One side effect that concerned researchers occurred in a small fraction of those who received the Johnson & Johnson vaccine. About 28 people (out of roughly 7 million who had received the vaccine) experienced severe reactions involving blood clots within two weeks of getting vaccinated. The FDA and CDC suspended vaccinations for 10 days in April while they looked into the reports, eventually concluding that the benefits of the vaccine outweighed the risks.
Both agencies warn that clotting is a potential but rare side effect of the vaccine.
Three people have died from a rare blood clotting issue that the CDC has said could be linked to the Johnson & Johnson vaccine.
In other cases, people who received the vaccine contracted COVID-19 anyway; the CDC recently documented 160 patients who died with a median age of 82. These cases are known as "breakthrough" cases, and there are a small number of such cases for vaccines of all types.
As evidence that vaccines are lethal or otherwise dangerous, vaccine skeptics commonly cite reports from the Vaccine Adverse Events Reporting System, a national vaccine safety surveillance program set up by the U.S. Centers for Disease Control and Prevention and the FDA that records health issues that arise after vaccinations in the U.S.

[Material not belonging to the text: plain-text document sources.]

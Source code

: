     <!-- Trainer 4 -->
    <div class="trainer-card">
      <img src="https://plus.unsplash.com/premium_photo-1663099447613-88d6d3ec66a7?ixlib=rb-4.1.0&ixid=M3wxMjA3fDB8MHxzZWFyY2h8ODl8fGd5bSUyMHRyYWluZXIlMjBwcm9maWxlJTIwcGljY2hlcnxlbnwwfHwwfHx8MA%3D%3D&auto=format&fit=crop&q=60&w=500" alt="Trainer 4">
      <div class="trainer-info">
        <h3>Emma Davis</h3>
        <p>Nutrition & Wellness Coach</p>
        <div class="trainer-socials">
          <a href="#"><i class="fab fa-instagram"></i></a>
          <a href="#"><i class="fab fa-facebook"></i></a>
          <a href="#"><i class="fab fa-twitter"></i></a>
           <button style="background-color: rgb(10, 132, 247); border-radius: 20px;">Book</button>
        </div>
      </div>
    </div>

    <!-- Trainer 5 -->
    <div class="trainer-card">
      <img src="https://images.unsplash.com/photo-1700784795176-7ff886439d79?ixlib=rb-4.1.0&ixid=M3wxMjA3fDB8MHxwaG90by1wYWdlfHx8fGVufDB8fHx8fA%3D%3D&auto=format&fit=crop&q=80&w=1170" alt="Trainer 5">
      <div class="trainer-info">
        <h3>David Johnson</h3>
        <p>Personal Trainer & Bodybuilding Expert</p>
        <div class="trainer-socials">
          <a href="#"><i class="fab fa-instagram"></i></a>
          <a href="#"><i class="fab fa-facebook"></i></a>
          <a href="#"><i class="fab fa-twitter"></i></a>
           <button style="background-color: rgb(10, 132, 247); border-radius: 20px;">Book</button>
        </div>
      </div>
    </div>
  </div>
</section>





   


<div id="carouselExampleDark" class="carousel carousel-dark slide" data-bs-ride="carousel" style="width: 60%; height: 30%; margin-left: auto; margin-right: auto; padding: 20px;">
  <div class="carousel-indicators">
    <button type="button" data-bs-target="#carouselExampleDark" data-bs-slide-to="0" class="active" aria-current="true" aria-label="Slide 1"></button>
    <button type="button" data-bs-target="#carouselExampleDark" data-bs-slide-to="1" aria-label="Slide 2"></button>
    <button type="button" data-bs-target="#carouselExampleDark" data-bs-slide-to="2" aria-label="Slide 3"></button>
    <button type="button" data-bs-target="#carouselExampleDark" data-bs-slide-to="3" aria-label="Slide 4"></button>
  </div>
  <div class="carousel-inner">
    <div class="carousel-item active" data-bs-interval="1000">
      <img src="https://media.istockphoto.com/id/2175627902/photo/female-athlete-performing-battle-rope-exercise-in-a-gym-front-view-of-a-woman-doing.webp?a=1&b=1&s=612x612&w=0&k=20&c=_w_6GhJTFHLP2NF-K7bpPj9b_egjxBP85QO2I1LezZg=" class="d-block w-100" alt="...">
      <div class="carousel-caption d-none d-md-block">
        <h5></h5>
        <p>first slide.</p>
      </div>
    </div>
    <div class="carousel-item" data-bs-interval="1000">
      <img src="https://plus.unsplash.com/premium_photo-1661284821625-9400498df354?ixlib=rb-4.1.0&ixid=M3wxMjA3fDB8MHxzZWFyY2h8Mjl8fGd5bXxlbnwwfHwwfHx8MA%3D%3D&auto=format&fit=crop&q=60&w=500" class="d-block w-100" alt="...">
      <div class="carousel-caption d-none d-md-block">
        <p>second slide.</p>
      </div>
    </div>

But the agencies that run the tracking system warn that the reports shouldn’t be misinterpreted. VAERS records adverse events without confirming whether the vaccine caused them or even if they actually happened. Search results on the system come with this caveat: "VAERS reports alone cannot be used to determine if a vaccine caused or contributed to an adverse event or illness."
It’s important to note that more than 130 million Americans have received a dose so far, with minimal complications reported despite the massive sample size.